======== Extracted information

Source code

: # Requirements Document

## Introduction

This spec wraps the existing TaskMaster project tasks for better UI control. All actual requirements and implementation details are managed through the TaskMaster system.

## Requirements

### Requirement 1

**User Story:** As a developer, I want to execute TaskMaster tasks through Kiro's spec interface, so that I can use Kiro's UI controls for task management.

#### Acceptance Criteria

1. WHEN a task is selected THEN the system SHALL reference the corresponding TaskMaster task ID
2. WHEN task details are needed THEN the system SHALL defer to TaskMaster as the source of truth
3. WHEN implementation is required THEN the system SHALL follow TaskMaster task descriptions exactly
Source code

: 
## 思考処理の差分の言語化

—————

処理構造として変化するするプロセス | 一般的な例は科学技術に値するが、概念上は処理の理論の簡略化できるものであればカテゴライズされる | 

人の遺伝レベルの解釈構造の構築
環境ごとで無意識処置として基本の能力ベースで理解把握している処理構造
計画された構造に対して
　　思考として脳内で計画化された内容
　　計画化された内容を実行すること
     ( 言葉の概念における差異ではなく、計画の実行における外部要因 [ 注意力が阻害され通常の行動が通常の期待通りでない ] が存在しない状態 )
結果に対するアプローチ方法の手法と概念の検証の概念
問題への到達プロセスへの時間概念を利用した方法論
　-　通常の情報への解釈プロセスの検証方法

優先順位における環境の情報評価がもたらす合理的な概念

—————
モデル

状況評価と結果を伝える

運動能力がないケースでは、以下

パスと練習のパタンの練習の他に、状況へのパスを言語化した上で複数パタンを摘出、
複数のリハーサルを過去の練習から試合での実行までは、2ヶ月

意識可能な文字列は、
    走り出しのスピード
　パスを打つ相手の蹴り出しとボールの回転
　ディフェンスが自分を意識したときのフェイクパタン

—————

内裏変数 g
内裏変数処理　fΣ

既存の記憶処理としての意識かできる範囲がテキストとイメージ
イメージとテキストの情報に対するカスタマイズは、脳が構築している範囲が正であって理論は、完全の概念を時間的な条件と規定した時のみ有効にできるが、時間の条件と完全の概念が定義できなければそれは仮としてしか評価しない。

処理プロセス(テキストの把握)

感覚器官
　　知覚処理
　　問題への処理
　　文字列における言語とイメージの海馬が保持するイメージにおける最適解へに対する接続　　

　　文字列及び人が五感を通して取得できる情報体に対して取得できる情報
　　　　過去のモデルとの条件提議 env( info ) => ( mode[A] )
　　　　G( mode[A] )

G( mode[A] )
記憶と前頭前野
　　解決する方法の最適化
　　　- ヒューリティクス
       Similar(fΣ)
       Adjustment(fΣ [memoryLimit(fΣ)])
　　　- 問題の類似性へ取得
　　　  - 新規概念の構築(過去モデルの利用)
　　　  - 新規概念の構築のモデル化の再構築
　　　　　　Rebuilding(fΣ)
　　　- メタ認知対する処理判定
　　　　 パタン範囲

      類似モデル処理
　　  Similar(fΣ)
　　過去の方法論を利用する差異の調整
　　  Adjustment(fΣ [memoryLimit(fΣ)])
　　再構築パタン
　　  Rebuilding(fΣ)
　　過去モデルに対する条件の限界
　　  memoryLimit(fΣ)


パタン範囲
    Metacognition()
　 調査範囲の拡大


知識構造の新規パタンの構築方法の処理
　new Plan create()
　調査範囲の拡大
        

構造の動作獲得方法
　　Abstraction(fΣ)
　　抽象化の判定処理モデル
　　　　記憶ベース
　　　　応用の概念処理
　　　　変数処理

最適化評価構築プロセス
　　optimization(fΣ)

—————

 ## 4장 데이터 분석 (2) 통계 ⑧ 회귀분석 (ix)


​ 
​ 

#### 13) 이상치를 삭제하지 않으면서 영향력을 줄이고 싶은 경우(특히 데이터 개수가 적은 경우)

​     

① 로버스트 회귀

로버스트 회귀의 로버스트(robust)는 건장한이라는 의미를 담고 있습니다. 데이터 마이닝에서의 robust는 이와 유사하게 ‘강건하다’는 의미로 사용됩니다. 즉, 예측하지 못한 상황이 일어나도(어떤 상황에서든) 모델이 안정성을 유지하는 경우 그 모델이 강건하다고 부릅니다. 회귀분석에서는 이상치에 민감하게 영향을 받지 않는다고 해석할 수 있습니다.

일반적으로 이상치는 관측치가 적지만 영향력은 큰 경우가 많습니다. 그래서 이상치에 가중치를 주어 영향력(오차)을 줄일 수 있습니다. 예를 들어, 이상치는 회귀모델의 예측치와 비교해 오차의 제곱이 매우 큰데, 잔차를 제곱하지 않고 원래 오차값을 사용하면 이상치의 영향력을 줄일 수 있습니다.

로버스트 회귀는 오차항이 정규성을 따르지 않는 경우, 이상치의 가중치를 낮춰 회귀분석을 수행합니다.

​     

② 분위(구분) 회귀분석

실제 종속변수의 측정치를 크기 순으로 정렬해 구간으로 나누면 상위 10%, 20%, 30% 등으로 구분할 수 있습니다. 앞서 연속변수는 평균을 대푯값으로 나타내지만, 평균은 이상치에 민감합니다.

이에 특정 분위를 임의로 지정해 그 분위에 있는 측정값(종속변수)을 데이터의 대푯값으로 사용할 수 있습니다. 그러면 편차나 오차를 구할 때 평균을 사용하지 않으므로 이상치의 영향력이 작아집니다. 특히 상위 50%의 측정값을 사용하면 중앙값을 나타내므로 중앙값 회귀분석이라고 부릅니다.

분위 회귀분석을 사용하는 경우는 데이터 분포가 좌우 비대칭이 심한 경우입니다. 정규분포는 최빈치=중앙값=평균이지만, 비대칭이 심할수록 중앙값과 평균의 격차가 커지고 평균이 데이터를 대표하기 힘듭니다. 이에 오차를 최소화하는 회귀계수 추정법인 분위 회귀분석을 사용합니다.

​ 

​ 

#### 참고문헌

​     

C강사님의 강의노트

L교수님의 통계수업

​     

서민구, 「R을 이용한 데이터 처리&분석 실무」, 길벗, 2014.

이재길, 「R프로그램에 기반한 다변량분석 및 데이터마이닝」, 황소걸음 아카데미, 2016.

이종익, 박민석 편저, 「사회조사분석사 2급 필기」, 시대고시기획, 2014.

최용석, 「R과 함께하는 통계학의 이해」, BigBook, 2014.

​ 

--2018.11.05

================

* **Work task**
Word for word, retype each record.

* **Completed exercise**
Source code

: # Requirements Document

## Introduction

This spec wraps the existing TaskMaster project tasks for better UI control. All actual requirements and implementation details are managed through the TaskMaster system.

## Requirements

### Requirement 1

**User Story:** As a developer, I want to execute TaskMaster tasks through Kiro's spec interface, so that I can use Kiro's UI controls for task management.

#### Acceptance Criteria

1. WHEN a task is selected THEN the system SHALL reference the corresponding TaskMaster task ID
2. WHEN task details are needed THEN the system SHALL defer to TaskMaster as the source of truth
3. WHEN implementation is required THEN the system SHALL follow TaskMaster task descriptions exactly
Source code

: 
## 思考処理の差分の言語化

—————

処理構造として変化するするプロセス | 一般的な例は科学技術に値するが、概念上は処理の理論の簡略化できるものであればカテゴライズされる | 

人の遺伝レベルの解釈構造の構築
環境ごとで無意識処置として基本の能力ベースで理解把握している処理構造
計画された構造に対して
　　思考として脳内で計画化された内容
　　計画化された内容を実行すること
     ( 言葉の概念における差異ではなく、計画の実行における外部要因 [ 注意力が阻害され通常の行動が通常の期待通りでない ] が存在しない状態 )
結果に対するアプローチ方法の手法と概念の検証の概念
問題への到達プロセスへの時間概念を利用した方法論
　-　通常の情報への解釈プロセスの検証方法

優先順位における環境の情報評価がもたらす合理的な概念

—————
モデル

状況評価と結果を伝える

運動能力がないケースでは、以下

パスと練習のパタンの練習の他に、状況へのパスを言語化した上で複数パタンを摘出、
複数のリハーサルを過去の練習から試合での実行までは、2ヶ月

意識可能な文字列は、
    走り出しのスピード
　パスを打つ相手の蹴り出しとボールの回転
　ディフェンスが自分を意識したときのフェイクパタン

—————

内裏変数 g
内裏変数処理　fΣ

既存の記憶処理としての意識かできる範囲がテキストとイメージ
イメージとテキストの情報に対するカスタマイズは、脳が構築している範囲が正であって理論は、完全の概念を時間的な条件と規定した時のみ有効にできるが、時間の条件と完全の概念が定義できなければそれは仮としてしか評価しない。

処理プロセス(テキストの把握)

感覚器官
　　知覚処理
　　問題への処理
　　文字列における言語とイメージの海馬が保持するイメージにおける最適解へに対する接続　　

　　文字列及び人が五感を通して取得できる情報体に対して取得できる情報
　　　　過去のモデルとの条件提議 env( info ) => ( mode[A] )
　　　　G( mode[A] )

G( mode[A] )
記憶と前頭前野
　　解決する方法の最適化
　　　- ヒューリティクス
       Similar(fΣ)
       Adjustment(fΣ [memoryLimit(fΣ)])
　　　- 問題の類似性へ取得
　　　  - 新規概念の構築(過去モデルの利用)
　　　  - 新規概念の構築のモデル化の再構築
　　　　　　Rebuilding(fΣ)
　　　- メタ認知対する処理判定
　　　　 パタン範囲

      類似モデル処理
　　  Similar(fΣ)
　　過去の方法論を利用する差異の調整
　　  Adjustment(fΣ [memoryLimit(fΣ)])
　　再構築パタン
　　  Rebuilding(fΣ)
　　過去モデルに対する条件の限界
　　  memoryLimit(fΣ)


パタン範囲
    Metacognition()
　 調査範囲の拡大


知識構造の新規パタンの構築方法の処理
　new Plan create()
　調査範囲の拡大
        

構造の動作獲得方法
　　Abstraction(fΣ)
　　抽象化の判定処理モデル
　　　　記憶ベース
　　　　応用の概念処理
　　　　変数処理

最適化評価構築プロセス
　　optimization(fΣ)

—————

 ## 4장 데이터 분석 (2) 통계 ⑧ 회귀분석 (ix)


​ 
​ 

#### 13) 이상치를 삭제하지 않으면서 영향력을 줄이고 싶은 경우(특히 데이터 개수가 적은 경우)

​     

① 로버스트 회귀

로버스트 회귀의 로버스트(robust)는 건장한이라는 의미를 담고 있습니다. 데이터 마이닝에서의 robust는 이와 유사하게 ‘강건하다’는 의미로 사용됩니다. 즉, 예측하지 못한 상황이 일어나도(어떤 상황에서든) 모델이 안정성을 유지하는 경우 그 모델이 강건하다고 부릅니다. 회귀분석에서는 이상치에 민감하게 영향을 받지 않는다고 해석할 수 있습니다.

일반적으로 이상치는 관측치가 적지만 영향력은 큰 경우가 많습니다. 그래서 이상치에 가중치를 주어 영향력(오차)을 줄일 수 있습니다. 예를 들어, 이상치는 회귀모델의 예측치와 비교해 오차의 제곱이 매우 큰데, 잔차를 제곱하지 않고 원래 오차값을 사용하면 이상치의 영향력을 줄일 수 있습니다.

로버스트 회귀는 오차항이 정규성을 따르지 않는 경우, 이상치의 가중치를 낮춰 회귀분석을 수행합니다.

​     

② 분위(구분) 회귀분석

실제 종속변수의 측정치를 크기 순으로 정렬해 구간으로 나누면 상위 10%, 20%, 30% 등으로 구분할 수 있습니다. 앞서 연속변수는 평균을 대푯값으로 나타내지만, 평균은 이상치에 민감합니다.

이에 특정 분위를 임의로 지정해 그 분위에 있는 측정값(종속변수)을 데이터의 대푯값으로 사용할 수 있습니다. 그러면 편차나 오차를 구할 때 평균을 사용하지 않으므로 이상치의 영향력이 작아집니다. 특히 상위 50%의 측정값을 사용하면 중앙값을 나타내므로 중앙값 회귀분석이라고 부릅니다.

분위 회귀분석을 사용하는 경우는 데이터 분포가 좌우 비대칭이 심한 경우입니다. 정규분포는 최빈치=중앙값=평균이지만, 비대칭이 심할수록 중앙값과 평균의 격차가 커지고 평균이 데이터를 대표하기 힘듭니다. 이에 오차를 최소화하는 회귀계수 추정법인 분위 회귀분석을 사용합니다.

​ 

​ 

#### 참고문헌

​     

C강사님의 강의노트

L교수님의 통계수업

​     

서민구, 「R을 이용한 데이터 처리&분석 실무」, 길벗, 2014.

이재길, 「R프로그램에 기반한 다변량분석 및 데이터마이닝」, 황소걸음 아카데미, 2016.

이종익, 박민석 편저, 「사회조사분석사 2급 필기」, 시대고시기획, 2014.

최용석, 「R과 함께하는 통계학의 이해」, BigBook, 2014.

​ 

--2018.11.05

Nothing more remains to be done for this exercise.